BigQuery: Load to table from dataframe without index #5572

brodiemackenzie · 2018-07-05T17:47:49Z

client.load_table_from_dataframe() results in the dataframe index being loaded into the bigquery table.

Can the capability to load data to a table from a dataframe without having to load the index be implemented?

max-sixty · 2018-08-07T16:33:26Z

Details for how to do this are here: googleapis/python-bigquery-pandas#133 (comment)

More than happy for this to be implemented here rather than pandas-gbq...

sungchun12 · 2019-03-02T21:15:21Z

Any updates on this being updated for the bigquery api vs. the pandas-gbq module?

mikeymezher · 2019-03-14T19:23:30Z

@sungchun12 I just tried the solution @max-sixty posted above for the bigquery client api and it worked fine. Load the job configuration and override the schema as suggested.
The schema should be a list with the format:

from google.cloud import bigquery 
schema=[bigquery.SchemaField('field1_name','field1_type'),...,bigquery.SchemaField('fieldn_name','fieldn_type')]

sungchun12 · 2019-03-14T19:56:00Z

@mikeymezher , thanks for getting back to me! I'll try it out and let you know. Do you know if one is more performant over the other in your hands-on experience?

mikeymezher · 2019-03-14T21:24:51Z

Haven't tested, but anecdotally I've noticed pandas-gbq to be faster than the client library. But there are instances where the client library is needed. Writing to partitioned tables for instance.

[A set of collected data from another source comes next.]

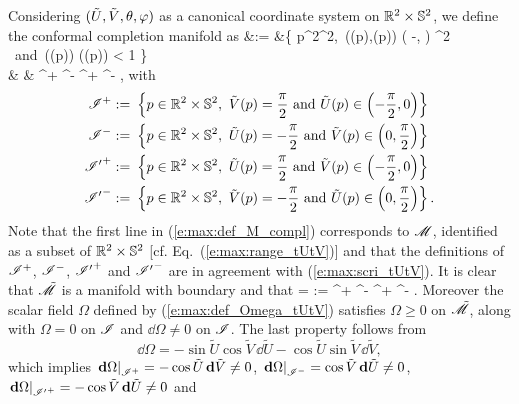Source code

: \ee
Considering $(\tilde{U},\tilde{V},\theta,\varphi)$ as a canonical coordinate system
on $\mathbb{R}^2\times\mathbb{S}^2$, we define the conformal completion manifold as
\bea
    \tilde{\M} &:= &\left\{ p\in \R^2\times\SS^2,\  ((p),(p)) \in \left( -,  \right) ^2 \ \mbox{and}\
       \sinh(\tan {}(p)) \sinh(\tan {}(p)) < 1 \right\}
        \nonumber \\
       & & \cup \scri^+ \cup \scri^- ^+ ^- ,
        \label{e:max:def_M_compl}
\eea
with
\begin{subequations}\label{e:max:def_scri_R2S2}
\begin{align}
   \mathscr{I}^+ := &\ \left\{ p\in \mathbb{R}^2\times\mathbb{S}^2,\  \tilde{V}(p) = \frac{\pi}{2}
        \ \mbox{and}\ \tilde{U}(p) \in \left( -\frac{\pi}{2}, 0 \right) \right\}
            \label{e:max:def_scrip_R2S2} \\
    \mathscr{I}^- := &\ \left\{ p\in \mathbb{R}^2\times\mathbb{S}^2,\  \tilde{U}(p) = -\frac{\pi}{2}
        \ \mbox{and}\ \tilde{V}(p) \in \left( 0, \frac{\pi}{2}\right) \right\} \\
   {\mathscr{I}'}^+ := &\ \left\{ p\in \mathbb{R}^2\times\mathbb{S}^2,\  \tilde{U}(p) = \frac{\pi}{2}
        \ \mbox{and}\ \tilde{V}(p) \in \left( -\frac{\pi}{2}, 0 \right) \right\} \\
   {\mathscr{I}'}^- := &\ \left\{ p\in \mathbb{R}^2\times\mathbb{S}^2,\  \tilde{V}(p) = -\frac{\pi}{2}
        \ \mbox{and}\ \tilde{U}(p) \in \left( 0, \frac{\pi}{2}\right) \right\} .
\end{align}
\end{subequations}
Note that the first line in (\ref{e:max:def_M_compl}) corresponds to $\mathscr{M}$,
identified as a subset of $\mathbb{R}^2\times\mathbb{S}^2$ [cf. Eq.~(\ref{e:max:range_tUtV})]
and that the definitions of $\mathscr{I}^+$, $\mathscr{I}^-$, ${\mathscr{I}'}^+$ and ${\mathscr{I}'}^-$
are in agreement with (\ref{e:max:scri_tUtV}). It is clear that $\tilde{\mathscr{M}}$
is a manifold with boundary and that
\be
    \partial\tilde{\M} = \scri := \scri^+ \cup \scri^- ^+
            \cup {\scri'}^- .
\ee
Moreover the scalar field $\Omega$ defined by (\ref{e:max:def_Omega_tUtV})
satisfies $\Omega \geq 0$ on $\tilde{\mathscr{M}}$, along with
$\Omega = 0$ on $\mathscr{I}$ and $\dd\Omega\not = 0$ on $\mathscr{I}$. The last property
follows from
\[
    \dd\Omega = -\sin\tilde{U} \cos\tilde{V}\, \dd\tilde{U}
            -\cos\tilde{U} \sin\tilde{V}\, \dd\tilde{V} ,
\]
which implies
$\left.\mathbf{d}\Omega\right|_{\mathscr{I}^+} = -\cos\tilde{U}\, \mathbf{d}\tilde{V}\not=0$,
$\left.\mathbf{d}\Omega\right|_{\mathscr{I}^-} = \cos\tilde{V}\, \mathbf{d}\tilde{U}\not=0$,
$\left.\mathbf{d}\Omega\right|_{{\mathscr{I}'}^+} = -\cos\tilde{V}\, \mathbf{d}\tilde{U}\not=0$ and
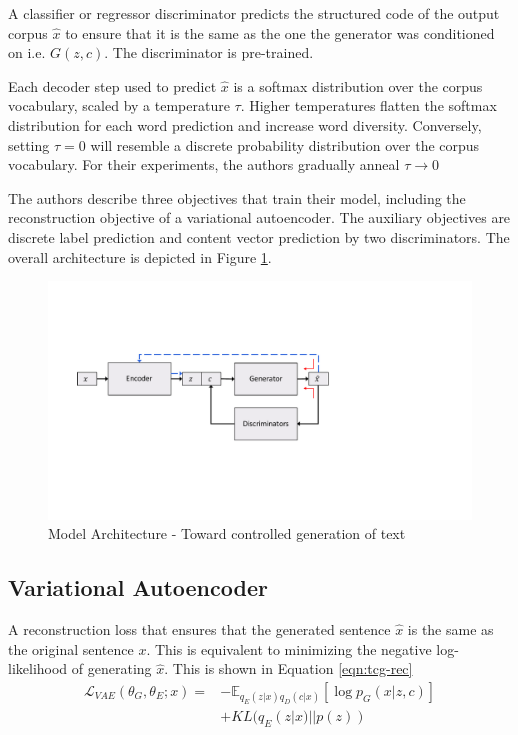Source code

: A classifier or regressor discriminator predicts the structured code of the output corpus $\hat{x}$ to ensure that it is the same as the one the generator was conditioned on i.e. $G(z, c)$. The discriminator is pre-trained.

Each decoder step used to predict $\hat{x}$ is a softmax distribution over the corpus vocabulary, scaled by a temperature $\tau$. Higher temperatures flatten the softmax distribution for each word prediction and increase word diversity. Conversely, setting $\tau = 0$ will resemble a discrete probability distribution over the corpus vocabulary. For their experiments, the authors gradually anneal $\tau \rightarrow 0$

The authors describe three objectives that train their model, including the reconstruction objective of a variational autoencoder. The auxiliary objectives are discrete label prediction and content vector prediction by two discriminators. The overall architecture is depicted in Figure \ref{fig:tcg-architecture}.

\begin{figure}[ht]
	\centering
	\includegraphics[width=\textwidth]{images/tcg-architecture}
	\caption{\label{fig:tcg-architecture} Model Architecture - Toward controlled generation of text}
\end{figure}

\subsection{Variational Autoencoder}

A reconstruction loss that ensures that the generated sentence $\hat{x}$ is the same as the original sentence $x$. This is equivalent to minimizing the negative log-likelihood of generating $\hat{x}$. This is shown in Equation \ref{eqn:tcg-rec}
\begin{align} \label{eqn:tcg-rec}
	\mathcal{L}_{VAE}(\theta_G, \theta_E; x) = &
	- \mathbb{E}_{q_E(z|x)q_D(c|x)}[\log p_G(x|z,c)]  \nonumber \\ &
	+ KL(q_E(z|x)||p(z))
\end{align}


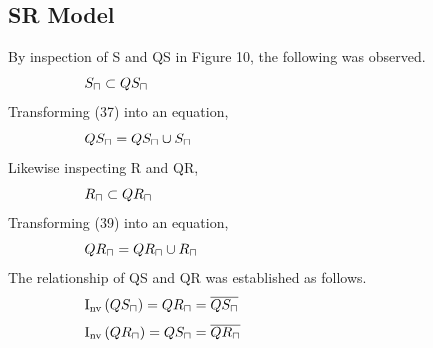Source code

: \documentclass[10pt,journal]{IEEEtran}
\begin{document}
\subsection{SR Model}
By inspection of S and QS in Figure 10, the following was observed.
\begin{equation}
 \begin{minipage}{250pt}
\begin{flushleft} $\displaystyle S_{\sqcap} \subset QS_{\sqcap}$  \end{flushleft}
 \end{minipage}
 \end{equation}
Transforming (37) into an equation,
\begin{equation}
 \begin{minipage}{250pt}
\begin{flushleft} $\displaystyle QS_{\sqcap} = QS_{\sqcap}  \cup  S_{\sqcap}$  \end{flushleft}
 \end{minipage}
 \end{equation}
Likewise inspecting R and QR, 
\begin{equation}
 \begin{minipage}{250pt}
\begin{flushleft} $\displaystyle R_{\sqcap} \subset QR_{\sqcap}$  \end{flushleft}
 \end{minipage}
 \end{equation}
Transforming (39) into an equation,
\begin{equation}
 \begin{minipage}{250pt}
\begin{flushleft} $\displaystyle QR_{\sqcap} = QR_{\sqcap}  \cup  R_{\sqcap}$  \end{flushleft}
 \end{minipage}
 \end{equation}
The relationship of QS and QR was established as follows.
\begin{equation}
 \begin{minipage}{250pt}
\begin{flushleft} $\displaystyle \operatorname{I_{nv}}{\left(QS_{\sqcap} \right)} = QR_{\sqcap} = \overline{QS_{\sqcap}}$  \end{flushleft}
 \end{minipage}
 \end{equation}
\begin{equation}
 \begin{minipage}{250pt}
\begin{flushleft} $\displaystyle \operatorname{I_{nv}}{\left(QR_{\sqcap} \right)} = QS_{\sqcap} = \overline{QR_{\sqcap}}$  \end{flushleft}
 \end{minipage}
 \end{equation}
\end{document}
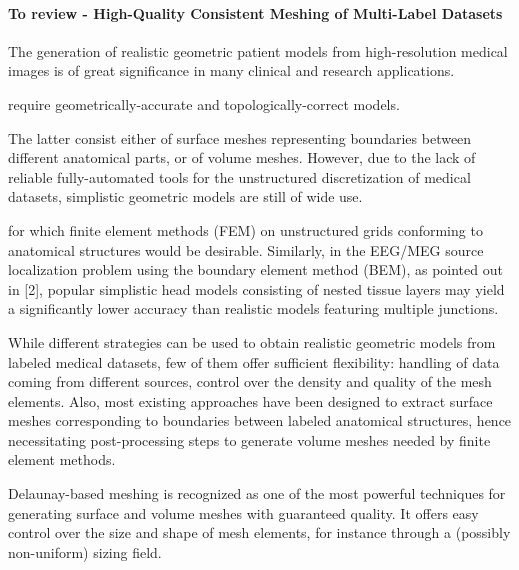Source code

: \paragraph{To review - High-Quality Consistent Meshing of Multi-Label Datasets}
{
The generation of realistic geometric patient models from high-resolution medical images is of great significance in many clinical and research applications. 

require geometrically-accurate and topologically-correct models. 

The latter consist either of surface meshes representing boundaries between different anatomical parts, or of volume meshes. However, due to the lack of reliable fully-automated tools for the unstructured discretization of medical datasets, simplistic geometric models are still of wide use. 

for which finite element methods (FEM) on unstructured grids conforming to anatomical structures would be desirable.
 Similarly, in the EEG/MEG source localization problem using the boundary element method (BEM), as pointed out in [2], popular simplistic head models consisting of nested tissue layers may yield a significantly lower accuracy than realistic models featuring multiple junctions.  

While different strategies can be used to obtain realistic geometric models from labeled medical datasets, few of them offer sufficient flexibility: handling of data coming from different sources, control over the density and quality of the mesh elements. Also, most existing approaches have been designed to extract surface meshes corresponding to boundaries between labeled anatomical structures, hence necessitating post-processing steps to generate volume meshes needed by finite element methods.

Delaunay-based meshing is recognized as one of the most powerful techniques for generating surface and volume meshes with guaranteed quality. It offers easy control over the size and shape of mesh elements, for instance through a (possibly non-uniform) sizing field.

}
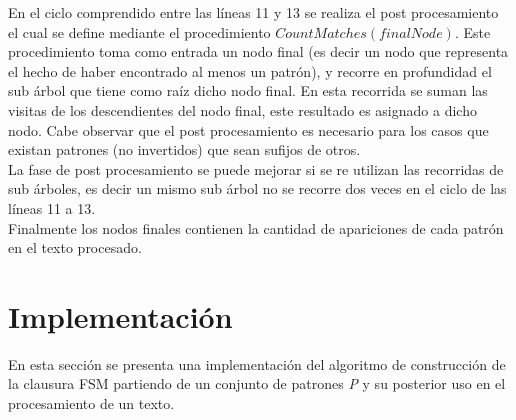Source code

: En el ciclo comprendido entre las líneas 11 y 13 se realiza el post procesamiento el cual se define mediante el procedimiento $CountMatches(finalNode)$. Este procedimiento toma como entrada un nodo final (es decir un nodo que representa el hecho de haber encontrado al menos un patrón), y recorre en profundidad el sub árbol que tiene como raíz dicho nodo final. En esta recorrida se suman las visitas de los descendientes del nodo final, este resultado es asignado a dicho nodo. 
Cabe observar que el post procesamiento es necesario para los casos que existan patrones (no invertidos) que sean sufijos de otros.\\
La fase de post procesamiento se puede mejorar si se re utilizan las recorridas de sub árboles, es decir un mismo sub árbol no se recorre dos veces en el ciclo de las líneas 11 a 13.\\
Finalmente los nodos finales contienen la cantidad de apariciones de cada patrón en el texto procesado. 
\section{Implementación}
\label{sec:Implementacion}
En esta sección se presenta una implementación del algoritmo de construcción de la clausura FSM partiendo de un conjunto de patrones {\it P} y su posterior uso en el procesamiento de un texto.\\
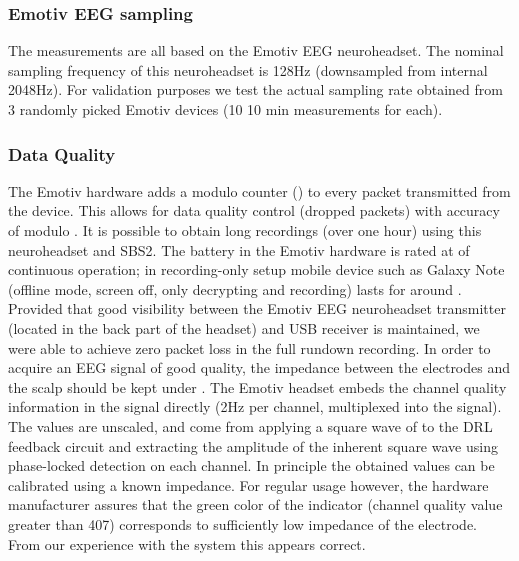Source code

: \documentclass[10pt]{article}
\begin{document}
\begin{center}
		\subsubsection{Emotiv EEG sampling}
The measurements are all based on the Emotiv EEG neuroheadset. The nominal sampling frequency of this neuroheadset is 128Hz (downsampled from internal 2048Hz). For validation purposes we test the actual sampling rate obtained from 3 randomly picked Emotiv devices (10  10 min measurements for each).
\subsubsection{Data Quality}
The Emotiv hardware adds a modulo  counter () to every packet transmitted from the device. This allows for data quality control (dropped packets) with accuracy of modulo . It is possible to obtain long recordings (over one hour) using this neuroheadset and SBS2. The battery in the Emotiv hardware is rated at  of continuous operation; in recording-only setup mobile device such as Galaxy Note (offline mode, screen off, only decrypting and recording) lasts for around . Provided that good visibility between the Emotiv EEG neuroheadset transmitter (located in the back part of the headset) and USB receiver is maintained, we were able  to achieve zero packet loss in the full rundown recording.
In order to acquire an EEG signal of good quality, the impedance between the electrodes and the scalp should be kept under . The Emotiv headset embeds the channel quality information in the signal directly (2Hz per channel, multiplexed into the signal). The values are unscaled, and come from applying a square wave of  to the DRL feedback circuit and extracting the amplitude of the inherent square wave using phase-locked detection on each channel. In principle the obtained values can be calibrated using a known impedance. For regular usage however, the hardware manufacturer assures that the green color of the indicator (channel quality value greater than 407) corresponds to sufficiently low impedance of the electrode. From our experience with the system this appears correct.

\end{center}
\end{document}
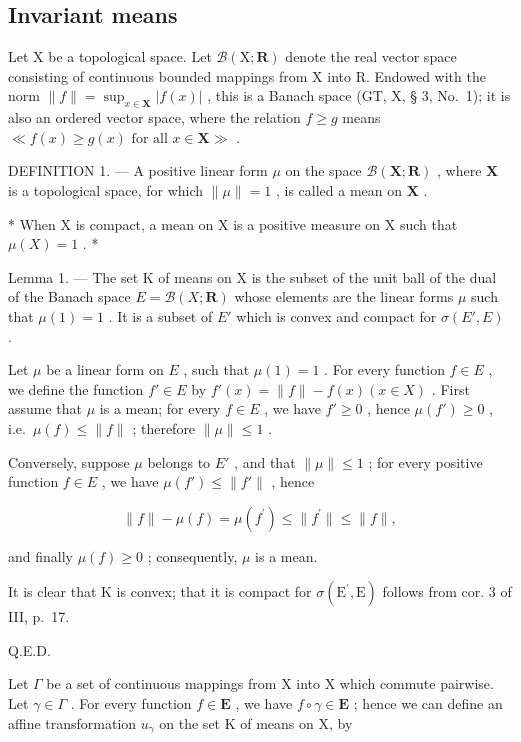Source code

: \subsection{Invariant means}

Let X be a topological space. Let \(\mathcal{B}(\mathrm{X};\mathbf{R})\) denote the real vector space consisting of continuous bounded mappings from X into R. Endowed with the norm \(\| f\| = \sup_{x\in \mathbf{X}}|f(x)|\) , this is a Banach space (GT, X, § 3, No.~1); it is also an ordered vector space, where the relation \(f\geqslant g\) means \(\ll f(x)\geqslant g(x) \text{ for all } x\in \mathbf{X}\gg\) .

DEFINITION 1. --- A positive linear form \(\mu\) on the space \(\mathcal{B}(\mathbf{X};\mathbf{R})\) , where \(\mathbf{X}\) is a topological space, for which \(\|\mu\| = 1\) , is called a mean on \(\mathbf{X}\) .

* When X is compact, a mean on X is a positive measure on X such that \(\mu(X)=1\) . *

Lemma 1. --- The set K of means on X is the subset of the unit ball of the dual of the Banach space \(E = \mathcal{B}(X; \mathbf{R})\) whose elements are the linear forms \(\mu\) such that \(\mu(1)=1\) . It is a subset of \(E'\) which is convex and compact for \(\sigma(E', E)\) .

Let \(\mu\) be a linear form on \(E\) , such that \(\mu(1) = 1\) . For every function \(f \in E\) , we define the function \(f' \in E\) by \(f'(x) = \| f \| - f(x) (x \in X)\) . First assume that \(\mu\) is a mean; for every \(f \in E\) , we have \(f' \geqslant 0\) , hence \(\mu(f') \geqslant 0\) , i.e.~\(\mu(f) \leqslant \| f \|\) ; therefore \(\|\mu\| \leqslant 1\) .

Conversely, suppose \(\mu\) belongs to \(E'\) , and that \(\| \mu \| \leqslant 1\) ; for every positive function \(f \in E\) , we have \(\mu(f') \leqslant \| f'\|\) , hence

\[
\| f \| - \mu (f) = \mu \left(f ^ {\prime}\right) \leqslant \| f ^ {\prime} \| \leqslant \| f \|,
\]

and finally \(\mu(f) \geqslant 0\) ; consequently, \(\mu\) is a mean.

It is clear that K is convex; that it is compact for \(\sigma(\mathrm{E}^{\prime},\mathrm{E})\) follows from cor. 3 of III, p.~17.

Q.E.D.

Let \(\Gamma\) be a set of continuous mappings from X into X which commute pairwise. Let \(\gamma \in \Gamma\) . For every function \(f \in \mathbf{E}\) , we have \(f \circ \gamma \in \mathbf{E}\) ; hence we can define an affine transformation \(u_{\gamma}\) on the set K of means on X, by

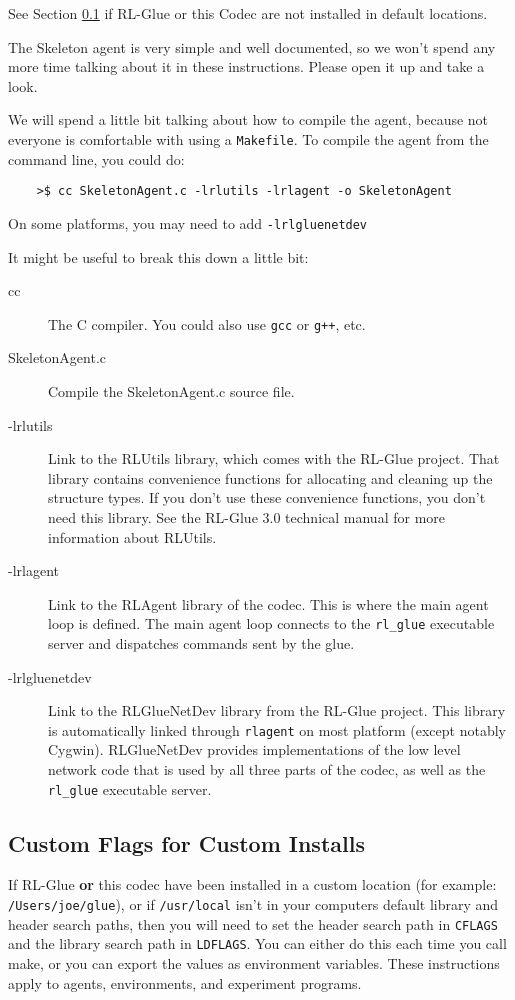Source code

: \documentclass[11pt]{article}
\begin{document}
See Section \ref{sec:custom-flags} if RL-Glue or this Codec are not installed in default locations.

The Skeleton agent is very simple and well documented, so we won't spend any more time talking about it in these instructions.
Please open it up and take a look.

We will spend a little bit talking about how to compile the agent, because not everyone is comfortable with using a \texttt{Makefile}.  To compile
the agent from the command line, you could do:
\begin{verbatim}
	>$ cc SkeletonAgent.c -lrlutils -lrlagent -o SkeletonAgent
\end{verbatim}

On some platforms, you may need to add \texttt{-lrlgluenetdev}

It might be useful to break this down a little bit:
\begin{description}
\item [cc] The C compiler.  You could also use \texttt{gcc} or \texttt{g++}, etc.
\item [SkeletonAgent.c] Compile the SkeletonAgent.c source file.
\item [-lrlutils] Link to the RLUtils library, which comes with the RL-Glue project.  That library contains convenience functions for allocating and cleaning up the structure types.  If you 
don't use these convenience functions, you don't need this library.  See the RL-Glue 3.0 technical manual for more information about RLUtils.
\item [-lrlagent] Link to the RLAgent library of the codec.  This is where the main agent loop is defined. The main agent loop connects to the \texttt{rl\_glue} executable server and dispatches commands sent by the glue.
\item [-lrlgluenetdev] Link to the RLGlueNetDev library from the RL-Glue project.  This library is automatically linked through \texttt{rlagent} on most platform (except notably Cygwin).  
RLGlueNetDev provides implementations of the low level network code that is used by all three parts of the codec, as well as the \texttt{rl\_glue} executable server.
\end{description}

\subsection{Custom Flags for Custom Installs}
\label{sec:custom-flags}
If RL-Glue \textbf{or} this codec have been installed in a custom location (for example: \texttt{/Users/joe/glue}), or if \texttt{/usr/local} isn't in your computers default library and header search paths, then you will
need to set the header search path in \texttt{CFLAGS} and the library search path in \texttt{LDFLAGS}.  You can either do this each time you call make, 
or you can export the values as environment variables.  These instructions apply to agents, environments, and experiment programs.
\end{document}
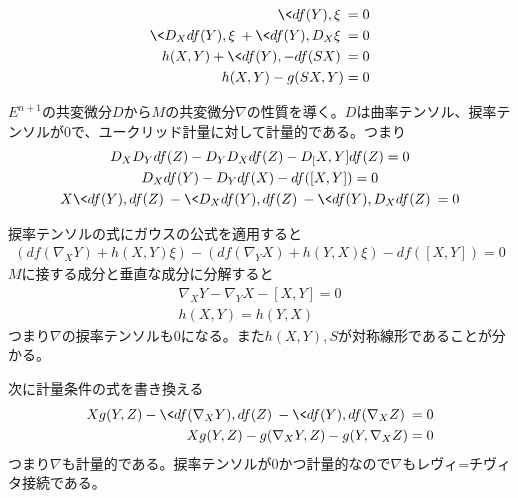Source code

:         \begin{align*}
            \<df(Y), \xi\> = 0\\
            \<D_Xdf(Y), \xi\> + \<df(Y), D_X\xi\> = 0\\
            h(X, Y) + \<df(Y), -df(SX)\> = 0\\
            h(X, Y) - g(SX, Y) = 0\\
        \end{align*}

        $E^{n+1}$の共変微分$D$から$M$の共変微分$\nabla$の性質を導く。$D$は曲率テンソル、捩率テンソルが0で、ユークリッド計量に対して計量的である。つまり
        \begin{gather*}
            D_XD_Ydf(Z) - D_YD_Xdf(Z) - D_[X, Y]df(Z) = 0\\
            D_Xdf(Y) - D_Ydf(X) - df([X, Y]) = 0\\
            X\<df(Y), df(Z)\> - \<D_Xdf(Y), df(Z)\> - \<df(Y), D_Xdf(Z)\> = 0\\
        \end{gather*}

        捩率テンソルの式にガウスの公式を適用すると
        \begin{align*}
            (df(\nabla_XY) + h(X, Y)\xi) - (df(\nabla_YX) + h(Y, X)\xi) - df([X, Y]) = 0
        \end{align*}
        $M$に接する成分と垂直な成分に分解すると
        \begin{gather*}
            \nabla_XY - \nabla_YX - [X, Y] = 0\\
            h(X, Y) = h(Y, X)
        \end{gather*}
        つまり$\nabla$の捩率テンソルも0になる。また$h(X, Y), S$が対称線形であることが分かる。

        次に計量条件の式を書き換える
        \begin{align*}
            Xg(Y, Z) - \<df(\nabla_XY), df(Z)\> - \<df(Y), df(\nabla_XZ)\> &= 0\\
            Xg(Y, Z) - g(\nabla_XY, Z) - g(Y, \nabla_XZ) &= 0\\
        \end{align*}
        つまり$\nabla$も計量的である。捩率テンソルが0かつ計量的なので$\nabla$もレヴィ=チヴィタ接続である。

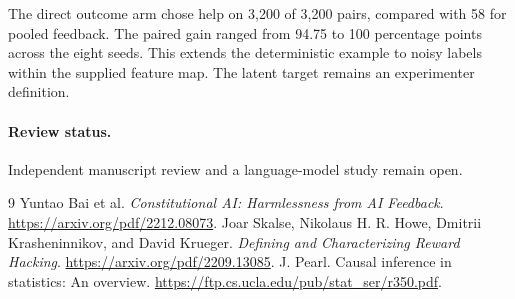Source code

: \documentclass[11pt]{article}
\begin{document}
The direct outcome arm chose help on 3,200 of 3,200 pairs, compared
with 58 for pooled feedback. The paired gain ranged from 94.75 to
100 percentage points across the eight seeds. This extends the
deterministic example to noisy labels within the supplied feature
map. The latent target remains an experimenter definition.

\paragraph{Review status.} Independent manuscript review and a language-model study remain open.

\begin{thebibliography}{9}
 Yuntao Bai et al. \emph{Constitutional AI: Harmlessness from AI Feedback}.
\url{https://arxiv.org/pdf/2212.08073}.
 Joar Skalse, Nikolaus H. R. Howe, Dmitrii Krasheninnikov,
and David Krueger. \emph{Defining and Characterizing Reward Hacking}.
\url{https://arxiv.org/pdf/2209.13085}.
 J. Pearl. Causal inference in statistics: An overview.
\url{https://ftp.cs.ucla.edu/pub/stat_ser/r350.pdf}.
\end{thebibliography}
\end{document}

tswast · 2019-05-16T23:18:18Z

They are implementation details, but pandas-gbq uses CSV whereas google-cloud-bigquery uses parquet as the serialization format. The reason for this is to support STRUCT / ARRAY BigQuery columns (though these aren't supported in pandas, anyway).

Implementation-wise, I just noticed pandas provides a way to override the parquet engine's default behavior with an index argument. I'm open to adding a similar argument to google-cloud-bigquery.

df.to_parquet('test.parquet', index=False)

From https://pandas.pydata.org/pandas-docs/stable/user_guide/io.html#io-parquet

sungchun12 · 2019-05-17T14:34:19Z

@tswast , I would LOVE "index=False" functionality in the google-cloud-bigquery package as it would allow me to remove pandas-gbq imports and have a consistent API to work with bigquery...at least for my use cases in having to not build override schema configurations.

cavindsouza · 2019-06-03T01:09:08Z

@tswast Has the index=False functionality been added to google-cloud-bigquery?? Thanks.

tswast · 2019-06-03T17:13:16Z

@cavindsouza not yet. Right now you can avoid writing indexes by passing in a job_config argument with the desired job_config.schema. I agree this would still be a useful feature.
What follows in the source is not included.